Task objective:
Begin at the top of the entries below and write out every line through the one containing "[id](#propriété-id) | chaîne", excluding pictures.

Records for this task:

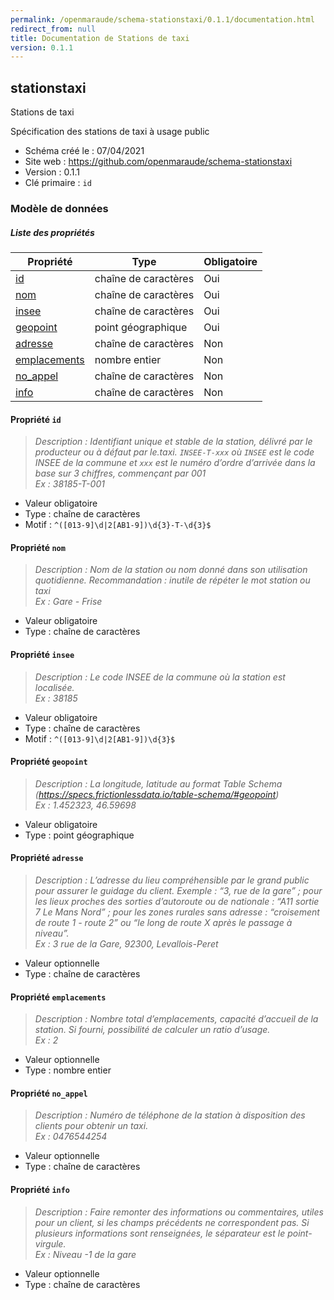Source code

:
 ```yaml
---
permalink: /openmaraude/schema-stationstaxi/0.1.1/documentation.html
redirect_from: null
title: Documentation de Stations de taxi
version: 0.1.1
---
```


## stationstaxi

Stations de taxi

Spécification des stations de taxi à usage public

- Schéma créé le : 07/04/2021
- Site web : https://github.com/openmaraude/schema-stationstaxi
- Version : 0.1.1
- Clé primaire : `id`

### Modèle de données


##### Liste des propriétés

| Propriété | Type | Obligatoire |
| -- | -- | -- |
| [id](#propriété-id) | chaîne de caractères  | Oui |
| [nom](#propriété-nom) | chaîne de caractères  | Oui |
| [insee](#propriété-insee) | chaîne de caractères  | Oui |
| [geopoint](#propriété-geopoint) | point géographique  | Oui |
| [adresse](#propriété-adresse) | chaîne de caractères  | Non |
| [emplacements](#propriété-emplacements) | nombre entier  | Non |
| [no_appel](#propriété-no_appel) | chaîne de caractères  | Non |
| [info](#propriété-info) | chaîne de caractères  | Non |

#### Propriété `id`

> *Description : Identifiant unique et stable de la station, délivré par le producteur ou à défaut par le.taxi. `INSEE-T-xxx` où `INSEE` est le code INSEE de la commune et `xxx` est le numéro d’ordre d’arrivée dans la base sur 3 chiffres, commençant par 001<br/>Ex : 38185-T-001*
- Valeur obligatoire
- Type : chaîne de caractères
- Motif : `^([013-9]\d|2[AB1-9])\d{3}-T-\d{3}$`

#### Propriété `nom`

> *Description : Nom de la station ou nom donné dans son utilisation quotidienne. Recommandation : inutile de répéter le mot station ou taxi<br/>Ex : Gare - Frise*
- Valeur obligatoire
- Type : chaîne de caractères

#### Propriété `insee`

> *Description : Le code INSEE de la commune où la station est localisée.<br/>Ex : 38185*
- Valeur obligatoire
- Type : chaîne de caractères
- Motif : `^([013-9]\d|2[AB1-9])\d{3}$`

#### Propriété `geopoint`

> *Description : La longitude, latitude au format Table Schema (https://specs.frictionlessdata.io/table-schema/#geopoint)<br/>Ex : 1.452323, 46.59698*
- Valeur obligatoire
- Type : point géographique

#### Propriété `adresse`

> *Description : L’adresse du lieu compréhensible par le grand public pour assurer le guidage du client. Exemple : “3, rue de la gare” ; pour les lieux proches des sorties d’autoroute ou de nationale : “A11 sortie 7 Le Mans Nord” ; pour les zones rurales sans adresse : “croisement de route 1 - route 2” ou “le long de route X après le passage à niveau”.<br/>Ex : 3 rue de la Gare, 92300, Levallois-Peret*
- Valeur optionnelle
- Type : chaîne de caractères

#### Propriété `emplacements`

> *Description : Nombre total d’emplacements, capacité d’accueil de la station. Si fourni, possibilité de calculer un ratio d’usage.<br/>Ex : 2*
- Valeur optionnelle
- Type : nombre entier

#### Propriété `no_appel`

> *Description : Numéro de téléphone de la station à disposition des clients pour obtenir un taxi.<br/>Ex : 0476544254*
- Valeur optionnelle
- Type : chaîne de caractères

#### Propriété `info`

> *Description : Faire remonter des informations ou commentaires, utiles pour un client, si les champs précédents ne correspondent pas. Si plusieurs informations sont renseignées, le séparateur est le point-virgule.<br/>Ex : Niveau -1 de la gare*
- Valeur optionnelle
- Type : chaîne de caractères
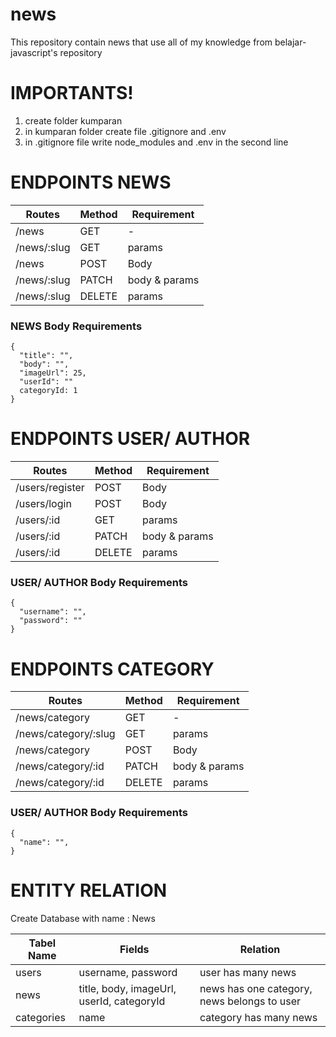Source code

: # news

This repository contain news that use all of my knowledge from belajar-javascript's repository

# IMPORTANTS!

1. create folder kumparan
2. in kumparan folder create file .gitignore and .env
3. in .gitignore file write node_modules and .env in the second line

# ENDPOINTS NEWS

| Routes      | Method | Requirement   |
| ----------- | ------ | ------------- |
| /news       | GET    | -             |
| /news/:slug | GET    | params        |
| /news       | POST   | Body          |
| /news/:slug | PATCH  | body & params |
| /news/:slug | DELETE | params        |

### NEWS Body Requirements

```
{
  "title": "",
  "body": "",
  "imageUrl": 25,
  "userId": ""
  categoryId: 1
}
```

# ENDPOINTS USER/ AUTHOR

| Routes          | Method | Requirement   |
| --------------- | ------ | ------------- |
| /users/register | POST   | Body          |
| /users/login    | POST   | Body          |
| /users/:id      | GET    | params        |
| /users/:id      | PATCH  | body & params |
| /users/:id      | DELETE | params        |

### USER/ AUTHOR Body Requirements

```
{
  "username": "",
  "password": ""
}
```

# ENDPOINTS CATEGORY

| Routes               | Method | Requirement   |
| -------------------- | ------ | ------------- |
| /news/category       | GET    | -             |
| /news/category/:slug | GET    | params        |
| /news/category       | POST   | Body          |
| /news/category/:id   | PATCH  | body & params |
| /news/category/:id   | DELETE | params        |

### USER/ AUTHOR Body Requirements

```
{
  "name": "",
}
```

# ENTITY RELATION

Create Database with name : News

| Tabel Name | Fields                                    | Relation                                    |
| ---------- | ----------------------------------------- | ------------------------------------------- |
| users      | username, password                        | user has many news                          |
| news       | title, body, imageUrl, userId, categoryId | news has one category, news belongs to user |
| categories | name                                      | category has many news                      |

Task answer:
Source code

:
 ```yaml
---
permalink: /openmaraude/schema-stationstaxi/0.1.1/documentation.html
redirect_from: null
title: Documentation de Stations de taxi
version: 0.1.1
---
```


## stationstaxi

Stations de taxi

Spécification des stations de taxi à usage public

- Schéma créé le : 07/04/2021
- Site web : https://github.com/openmaraude/schema-stationstaxi
- Version : 0.1.1
- Clé primaire : `id`

### Modèle de données


##### Liste des propriétés

| Propriété | Type | Obligatoire |
| -- | -- | -- |
| [id](#propriété-id) | chaîne de caractères  | Oui |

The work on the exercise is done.